The study also found that mutual funds remain the most widely held investment vehicle by Canadian investors (54%), even after an 11% decrease in popularity since last year. Savings accounts, on the other hand, have increased in popularity by 6%, making them a close second (50%) to mutual funds.

“The movement towards savings accounts is a trend that began surfacing last year as Canadian investors have become more conservative in their risk tolerance, and are perhaps waiting for an opportune time to lock in their money,” said Pyle.

With the recent financial market turmoil fresh in their minds Canadian investors continue to keep a close eye on their investments. Thirty-seven per cent of those surveyed indicate that they are paying more attention to their investments as a result of the current economy.

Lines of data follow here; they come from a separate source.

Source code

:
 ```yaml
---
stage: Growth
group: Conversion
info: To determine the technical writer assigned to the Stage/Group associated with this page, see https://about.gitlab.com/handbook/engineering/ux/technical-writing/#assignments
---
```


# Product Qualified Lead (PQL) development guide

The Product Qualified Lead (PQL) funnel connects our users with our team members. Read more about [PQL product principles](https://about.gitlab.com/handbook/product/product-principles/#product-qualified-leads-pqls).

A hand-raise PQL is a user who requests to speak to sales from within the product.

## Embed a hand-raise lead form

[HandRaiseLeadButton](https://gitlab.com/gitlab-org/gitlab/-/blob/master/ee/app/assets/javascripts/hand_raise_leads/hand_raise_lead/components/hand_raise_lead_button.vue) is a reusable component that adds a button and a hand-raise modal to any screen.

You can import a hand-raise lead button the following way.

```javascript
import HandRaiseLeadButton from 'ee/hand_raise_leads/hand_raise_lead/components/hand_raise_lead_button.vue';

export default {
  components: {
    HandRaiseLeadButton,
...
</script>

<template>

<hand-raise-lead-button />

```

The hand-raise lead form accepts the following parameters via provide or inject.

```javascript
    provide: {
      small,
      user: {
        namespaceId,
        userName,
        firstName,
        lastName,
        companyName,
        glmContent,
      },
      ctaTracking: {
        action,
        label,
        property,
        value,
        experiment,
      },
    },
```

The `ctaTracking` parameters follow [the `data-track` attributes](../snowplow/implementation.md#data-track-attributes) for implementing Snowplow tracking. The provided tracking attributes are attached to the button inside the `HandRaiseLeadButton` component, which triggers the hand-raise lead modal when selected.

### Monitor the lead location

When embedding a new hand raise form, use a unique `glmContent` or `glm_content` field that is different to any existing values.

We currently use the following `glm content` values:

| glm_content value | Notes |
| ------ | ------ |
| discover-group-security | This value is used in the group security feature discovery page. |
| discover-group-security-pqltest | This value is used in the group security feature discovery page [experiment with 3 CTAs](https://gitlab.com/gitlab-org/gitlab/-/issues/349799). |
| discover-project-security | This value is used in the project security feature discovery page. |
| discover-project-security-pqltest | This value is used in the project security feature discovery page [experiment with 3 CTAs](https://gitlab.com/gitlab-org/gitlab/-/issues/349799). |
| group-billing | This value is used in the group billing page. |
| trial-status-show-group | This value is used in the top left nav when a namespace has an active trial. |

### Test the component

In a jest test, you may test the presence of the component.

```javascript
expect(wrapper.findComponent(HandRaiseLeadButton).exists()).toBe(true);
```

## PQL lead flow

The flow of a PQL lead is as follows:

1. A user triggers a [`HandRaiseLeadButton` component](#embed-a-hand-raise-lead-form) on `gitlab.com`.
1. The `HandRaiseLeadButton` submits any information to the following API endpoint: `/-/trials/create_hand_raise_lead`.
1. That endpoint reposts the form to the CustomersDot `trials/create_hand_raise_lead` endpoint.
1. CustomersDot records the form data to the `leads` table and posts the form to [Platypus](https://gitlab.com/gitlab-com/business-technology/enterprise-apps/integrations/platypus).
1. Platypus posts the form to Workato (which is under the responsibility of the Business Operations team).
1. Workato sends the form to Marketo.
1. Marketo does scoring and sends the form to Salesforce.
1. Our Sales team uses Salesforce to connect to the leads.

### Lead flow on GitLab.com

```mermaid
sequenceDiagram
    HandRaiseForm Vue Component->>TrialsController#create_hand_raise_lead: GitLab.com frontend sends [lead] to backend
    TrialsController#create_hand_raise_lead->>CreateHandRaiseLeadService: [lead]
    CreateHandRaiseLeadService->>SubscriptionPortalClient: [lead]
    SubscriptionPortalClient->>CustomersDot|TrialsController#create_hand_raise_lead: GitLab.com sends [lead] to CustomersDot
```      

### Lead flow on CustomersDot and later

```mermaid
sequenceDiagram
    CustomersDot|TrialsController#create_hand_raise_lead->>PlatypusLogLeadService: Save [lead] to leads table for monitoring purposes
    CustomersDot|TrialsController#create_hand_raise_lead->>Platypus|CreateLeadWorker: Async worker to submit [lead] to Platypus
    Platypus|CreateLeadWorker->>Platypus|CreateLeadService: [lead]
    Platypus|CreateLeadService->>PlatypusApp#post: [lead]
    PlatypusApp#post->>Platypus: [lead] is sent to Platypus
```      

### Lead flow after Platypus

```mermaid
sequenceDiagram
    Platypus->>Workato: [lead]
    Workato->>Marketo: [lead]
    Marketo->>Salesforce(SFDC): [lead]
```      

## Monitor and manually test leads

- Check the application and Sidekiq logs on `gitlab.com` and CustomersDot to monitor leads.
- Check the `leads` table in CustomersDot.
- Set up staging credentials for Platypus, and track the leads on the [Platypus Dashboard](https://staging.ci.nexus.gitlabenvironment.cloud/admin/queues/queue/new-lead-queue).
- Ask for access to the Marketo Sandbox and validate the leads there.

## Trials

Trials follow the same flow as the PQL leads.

While the proportion of Canadian investors who have taken money out of their investments to pay for something other than what they’re saving for has only increased slightly in the past year (41% in 2009 vs. 37% in 2008), their reasons for doing so have shifted. Those paying off a mortgage and other debts increased to 25%, up from 19% the previous year. In 2008, the top reason for taking money out was to pay for day-to-day living expenses (24% in 2009 vs. 29% in 2008). Buying a new home remains third.

Interestingly, despite economic uncertainty and investment losses, the percentage of investors who say they plan to retire before age 65 actually increased in 2009 to 49% from 43% the previous year.